Assigned task:
Nothing but the lines from the one containing "16. People from" through the end of the data should be output, each reproduced exactly.

(Source data)
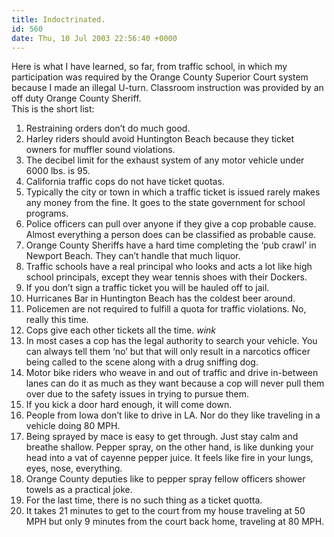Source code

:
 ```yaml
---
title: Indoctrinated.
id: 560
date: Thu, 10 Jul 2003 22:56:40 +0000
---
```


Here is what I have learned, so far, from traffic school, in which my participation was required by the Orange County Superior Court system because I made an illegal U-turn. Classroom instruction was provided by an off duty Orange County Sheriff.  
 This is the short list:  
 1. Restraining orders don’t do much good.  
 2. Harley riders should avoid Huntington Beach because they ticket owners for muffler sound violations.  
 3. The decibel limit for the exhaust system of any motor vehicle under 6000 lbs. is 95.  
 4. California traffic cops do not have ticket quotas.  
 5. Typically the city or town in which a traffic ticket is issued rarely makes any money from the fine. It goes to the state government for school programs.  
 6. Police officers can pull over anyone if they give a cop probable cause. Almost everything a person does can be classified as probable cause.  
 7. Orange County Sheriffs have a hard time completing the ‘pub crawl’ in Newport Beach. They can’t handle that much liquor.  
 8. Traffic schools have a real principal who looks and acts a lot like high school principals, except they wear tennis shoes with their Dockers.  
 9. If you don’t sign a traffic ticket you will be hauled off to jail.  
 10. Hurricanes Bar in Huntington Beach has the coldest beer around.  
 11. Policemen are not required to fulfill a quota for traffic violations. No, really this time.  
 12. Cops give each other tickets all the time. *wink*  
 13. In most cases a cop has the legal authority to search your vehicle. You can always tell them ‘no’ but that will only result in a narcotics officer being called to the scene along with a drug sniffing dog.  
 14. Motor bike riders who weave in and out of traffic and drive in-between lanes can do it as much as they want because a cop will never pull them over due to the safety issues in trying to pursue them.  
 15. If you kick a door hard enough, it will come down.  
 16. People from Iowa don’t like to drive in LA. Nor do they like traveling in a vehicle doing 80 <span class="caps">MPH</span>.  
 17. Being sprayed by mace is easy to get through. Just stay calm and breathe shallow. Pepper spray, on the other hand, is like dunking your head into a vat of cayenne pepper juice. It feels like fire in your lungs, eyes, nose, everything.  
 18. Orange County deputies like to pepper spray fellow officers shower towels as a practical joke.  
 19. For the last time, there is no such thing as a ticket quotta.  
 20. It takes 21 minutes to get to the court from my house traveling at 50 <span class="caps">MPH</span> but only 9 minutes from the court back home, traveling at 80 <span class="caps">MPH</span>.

Output for this task:
 16. People from Iowa don’t like to drive in LA. Nor do they like traveling in a vehicle doing 80 <span class="caps">MPH</span>.  
 17. Being sprayed by mace is easy to get through. Just stay calm and breathe shallow. Pepper spray, on the other hand, is like dunking your head into a vat of cayenne pepper juice. It feels like fire in your lungs, eyes, nose, everything.  
 18. Orange County deputies like to pepper spray fellow officers shower towels as a practical joke.  
 19. For the last time, there is no such thing as a ticket quotta.  
 20. It takes 21 minutes to get to the court from my house traveling at 50 <span class="caps">MPH</span> but only 9 minutes from the court back home, traveling at 80 <span class="caps">MPH</span>.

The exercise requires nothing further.